Tally the lines of the entries in which the string "units" occurs, and say only how many.

▬▬▬▬▬▬▬▬▬▬

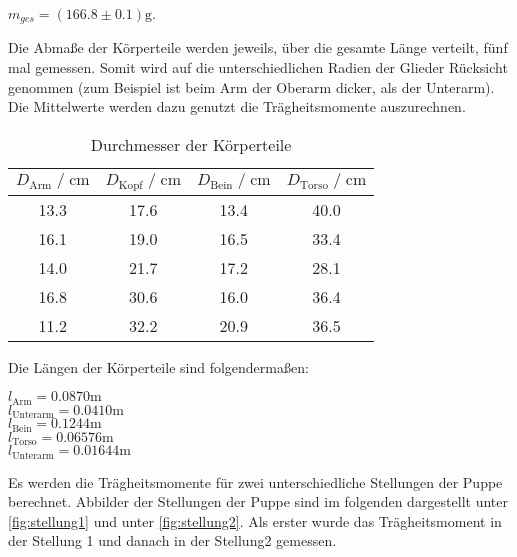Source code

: \begin{center}
  $m_{ges} = (166.8\pm 0.1)\si{\gram}$.
\end{center}

Die Abmaße der Körperteile werden jeweils, über die gesamte Länge verteilt, fünf mal gemessen. Somit wird auf die unterschiedlichen
Radien der Glieder Rücksicht genommen (zum Beispiel ist beim Arm der Oberarm dicker, als der Unterarm). Die Mittelwerte werden dazu genutzt die
Trägheitsmomente auszurechnen.

\begin{table}
  \centering
    \caption{Durchmesser der Körperteile}
    \label{tab:durchmesser}
    \begin{tabular}{c c c c}
    \toprule
    $D_\text{Arm} \;/\; \si{\centi\meter}$ & $D_\text{Kopf} \;/\; \si{\centi\meter}$ & $D_\text{Bein} \;/\; \si{\centi\meter}$ & $D_\text{Torso} \;/\; \si{\centi\meter}$ \\
    \midrule
    13.3 & 17.6 & 13.4 & 40.0 \\
    16.1 & 19.0 & 16.5 & 33.4 \\
    14.0 & 21.7 & 17.2 & 28.1 \\
    16.8 & 30.6 & 16.0 & 36.4 \\
    11.2 & 32.2 & 20.9 & 36.5 \\
    \bottomrule
  \end{tabular}
\end{table}

Die Längen der Körperteile sind folgendermaßen:
\begin{center}
  $l_{\text{Arm}} = 0.0870 \si{\meter}$ \\
  $l_{\text{Unterarm}} = 0.0410 \si{\meter}$ \\
  $l_{\text{Bein}} = 0.1244 \si{\meter}$ \\
  $l_{\text{Torso}} = 0.06576 \si{\meter}$ \\
  $l_{\text{Unterarm}} = 0.01644 \si{\meter}$ \\
\end{center}


Es werden die Trägheitsmomente für zwei unterschiedliche Stellungen der Puppe berechnet. Abbilder der Stellungen der Puppe sind im folgenden
dargestellt unter \autoref{fig:stellung1} und unter \autoref{fig:stellung2}. 
Als erster wurde das Trägheitsmoment in der Stellung 1 und danach in der Stellung2 gemessen.



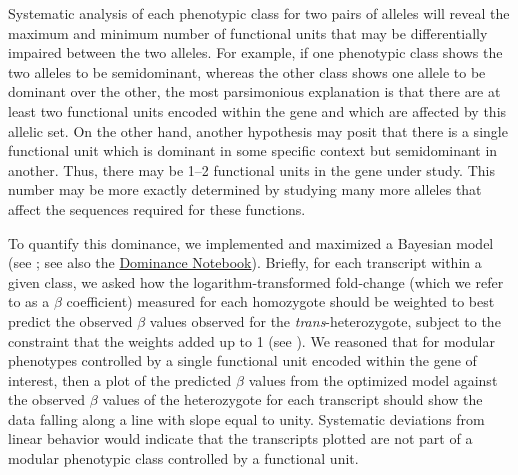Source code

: \documentclass[10pt, twocolumn]{article}
\begin{document}
Systematic analysis of each phenotypic class for two pairs of alleles will
reveal the maximum and minimum number of functional units that may be
differentially impaired between the two alleles. For example, if one phenotypic
class shows the two alleles to be semidominant, whereas the other class shows
one allele to be dominant over the other, the most parsimonious explanation is
that there are at least two functional units encoded within the gene and which
are affected by this allelic set. On the other hand, another hypothesis may posit
that there is a single functional unit which is dominant in some specific context
but semidominant in another. Thus, there may be 1--2 functional units in the gene
under study. This number may be more exactly determined by studying many more
alleles that affect the sequences required for these functions.

To quantify this dominance, we implemented and maximized a Bayesian model (see
; see also the
\href{https://wormlabcaltech.github.io/med-cafe/notebook/dominance.html}{Dominance
Notebook}). Briefly, for each transcript within a given class, we asked how the
logarithm-transformed fold-change (which we refer to as a $\beta$ coefficient)
measured for each homozygote should be weighted to best predict the observed
$\beta$ values observed for the \emph{trans}-heterozygote, subject to the
constraint that the weights added up to 1 (see ). We
reasoned that for modular phenotypes controlled by a single functional unit
encoded within the gene of interest, then a plot of the predicted $\beta$ values
from the optimized model against the observed $\beta$ values of the heterozygote
for each transcript should show the data falling along a line with slope equal
to unity. Systematic deviations from linear behavior would indicate that the
transcripts plotted are not part of a modular phenotypic class controlled by a
functional unit.


\end{document}
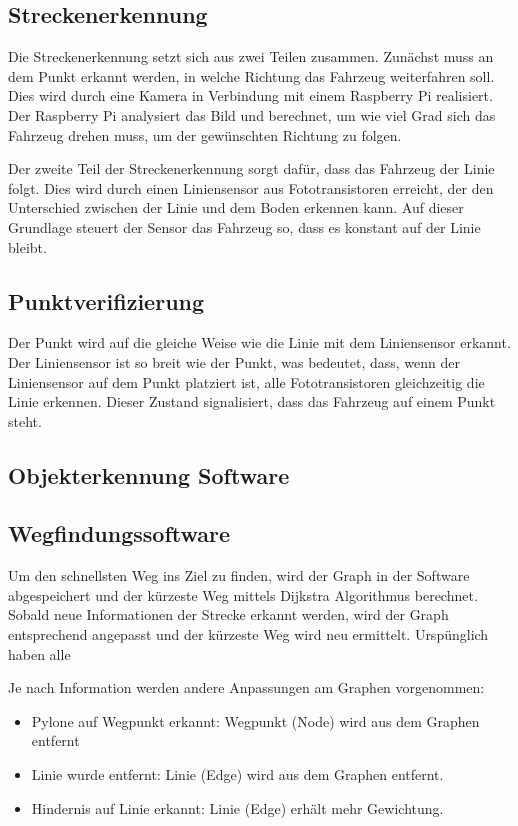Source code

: \documentclass[../main.tex]{subfiles}
\begin{document}
\subsection{Streckenerkennung}
Die Streckenerkennung setzt sich aus zwei Teilen zusammen. Zunächst muss an dem Punkt erkannt werden, in welche Richtung das Fahrzeug weiterfahren soll. Dies wird durch eine Kamera in Verbindung mit einem Raspberry Pi realisiert. Der Raspberry Pi analysiert das Bild und berechnet, um wie viel Grad sich das Fahrzeug drehen muss, um der gewünschten Richtung zu folgen.

Der zweite Teil der Streckenerkennung sorgt dafür, dass das Fahrzeug der Linie folgt. Dies wird durch einen Liniensensor aus Fototransistoren erreicht, der den Unterschied zwischen der Linie und dem Boden erkennen kann. Auf dieser Grundlage steuert der Sensor das Fahrzeug so, dass es konstant auf der Linie bleibt.


\subsection{Punktverifizierung}
Der Punkt wird auf die gleiche Weise wie die Linie mit dem Liniensensor erkannt. Der Liniensensor ist so breit wie der Punkt, was bedeutet, dass, wenn der Liniensensor auf dem Punkt platziert ist, alle Fototransistoren gleichzeitig die Linie erkennen. Dieser Zustand signalisiert, dass das Fahrzeug auf einem Punkt steht.


\subsection{Objekterkennung Software}



\subsection{Wegfindungssoftware}

Um den schnellsten Weg ins Ziel zu finden, wird der Graph in der Software abgespeichert
und der kürzeste Weg mittels Dijkstra Algorithmus berechnet. Sobald neue Informationen der Strecke erkannt werden, wird der Graph entsprechend angepasst und der kürzeste Weg wird neu ermittelt.
Urspünglich haben alle 

Je nach Information werden andere Anpassungen am Graphen vorgenommen:
\begin{itemize}
    \item Pylone auf Wegpunkt erkannt: Wegpunkt (Node) wird aus dem Graphen entfernt
    \item Linie wurde entfernt: Linie (Edge) wird aus dem Graphen entfernt.
    \item Hindernis auf Linie erkannt: Linie (Edge) erhält mehr Gewichtung.
\end{itemize}
\end{document}

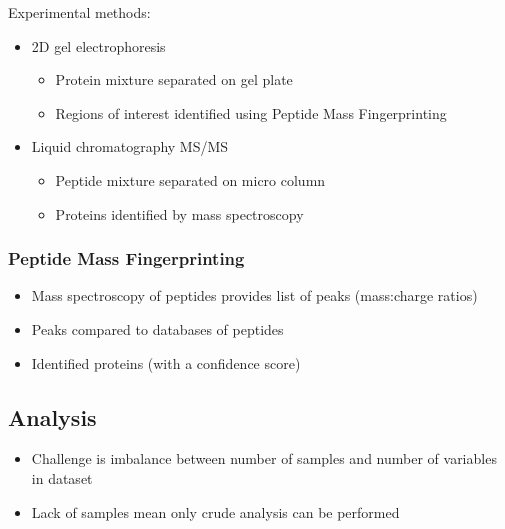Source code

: \documentclass[a4paper]{article}
\begin{document}
Experimental methods:

\begin{itemize}
  \item
    2D gel electrophoresis

    \begin{itemize}
      \item
        Protein mixture separated on gel plate

      \item
        Regions of interest identified using Peptide Mass Fingerprinting
    \end{itemize}

  \item
    Liquid chromatography MS/MS

    \begin{itemize}
      \item
        Peptide mixture separated on micro column

      \item
        Proteins identified by mass spectroscopy
    \end{itemize}
\end{itemize}

\subsubsection{Peptide Mass Fingerprinting}

\begin{itemize}
  \item
    Mass spectroscopy of peptides provides list of peaks (mass:charge
    ratios)

  \item
    Peaks compared to databases of peptides

  \item
    Identified proteins (with a confidence score)
\end{itemize}

\subsection{Analysis}

\begin{itemize}
  \item
    Challenge is imbalance between number of samples and number of variables in
    dataset

  \item
    Lack of samples mean only crude analysis can be performed
\end{itemize}
\end{document}
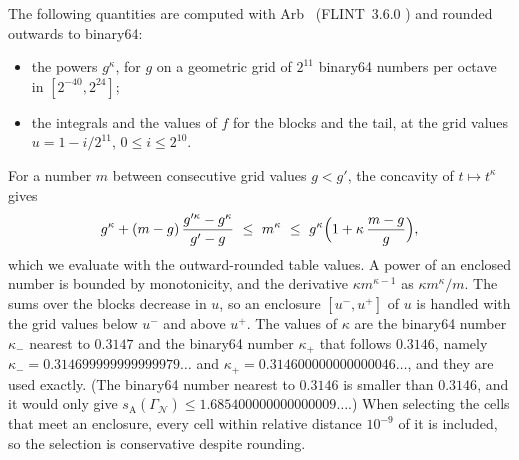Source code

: \documentclass[11pt]{amsart}
\theoremstyle{definition}
\theoremstyle{remark}
\newcommand{\GN}{\Gamma_{\mathcal N}}
\newcommand{\sA}{s_{\mathrm A}}
\begin{document}
The following quantities are computed with Arb~\cite{Arb} (FLINT~3.6.0 \cite{FLINT}) and rounded outwards to binary64:
\begin{itemize}
\item the powers $g^\kappa$, for $g$ on a geometric grid of $2^{11}$ binary64 numbers per octave in $[2^{-40},2^{24}]$;
\item the integrals and the values of $f$ for the blocks and the tail, at the grid values $u=1-i/2^{11}$, $0\le i\le2^{10}$.
\end{itemize}
For a number $m$ between consecutive grid values $g<g'$, the concavity of $t\mapsto t^\kappa$ gives
\[
  g^\kappa+(m-g)\,\frac{g'^\kappa-g^\kappa}{g'-g}\ \le\ m^\kappa\ \le\ g^\kappa\Bigl(1+\kappa\,\frac{m-g}{g}\Bigr),
\]
which we evaluate with the outward-rounded table values. A power of an enclosed number is bounded by monotonicity, and the derivative $\kappa m^{\kappa-1}$ as $\kappa m^\kappa/m$. The sums over the blocks decrease in $u$, so an enclosure $[u^-,u^+]$ of $u$ is handled with the grid values below $u^-$ and above $u^+$. The values of $\kappa$ are the binary64 number $\kappa_-$ nearest to $0.3147$ and the binary64 number $\kappa_+$ that follows $0.3146$, namely $\kappa_-=0.314699999999999979\ldots$ and $\kappa_+=0.314600000000000046\ldots$, and they are used exactly. (The binary64 number nearest to $0.3146$ is smaller than $0.3146$, and it would only give $\sA(\GN)\le1.685400000000000009\ldots$.) When selecting the cells that meet an enclosure, every cell within relative distance $10^{-9}$ of it is included, so the selection is conservative despite rounding.
\end{document}

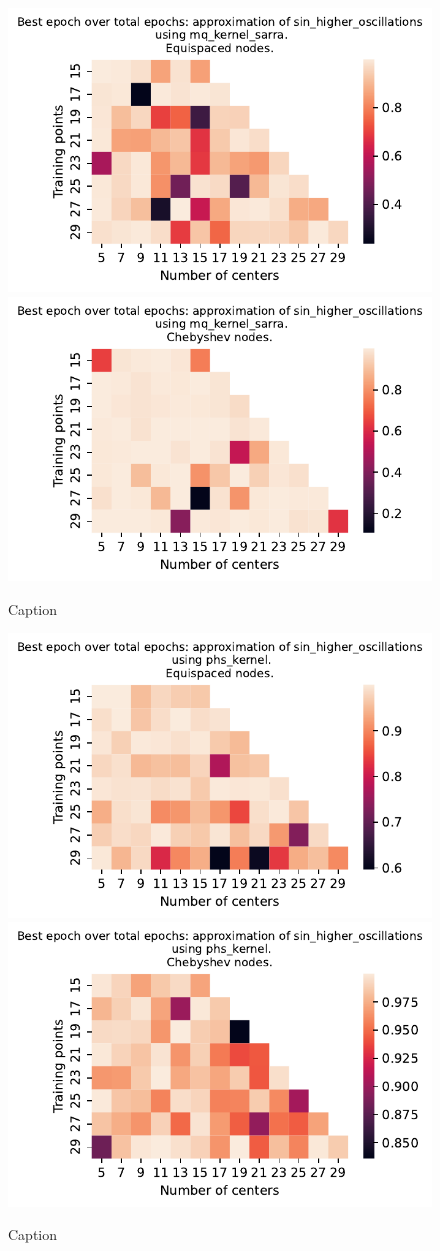 \documentclass[12pt]{report} %
\begin{document}
\begin{figure}[ht]
    \centering
    
    \includegraphics[width=.49\textwidth]{imagenes/experiments/1d/variational_epochs/sin_higher_oscillations-Kmq_kernel_sarra-Equi-epochs.pdf}
    \includegraphics[width=.49\textwidth]{imagenes/experiments/1d/variational_epochs/sin_higher_oscillations-Kmq_kernel_sarra-Cheb-epochs.pdf}
    \caption{Caption}
    \label{fig:epochs-sin-higher-oscillations-sarra}
\end{figure}

\begin{figure}[ht]
    \centering
    
    \includegraphics[width=.49\textwidth]{imagenes/experiments/1d/variational_epochs/sin_higher_oscillations-Kphs_kernel-Equi-epochs.pdf}
    \includegraphics[width=.49\textwidth]{imagenes/experiments/1d/variational_epochs/sin_higher_oscillations-Kphs_kernel-Cheb-epochs.pdf}
    \caption{Caption}
    \label{fig:epochs-sin-higher-oscillations-phs}
\end{figure}
\end{document}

▬▬▬▬▬▬▬▬▬▬

Exercise answer —
3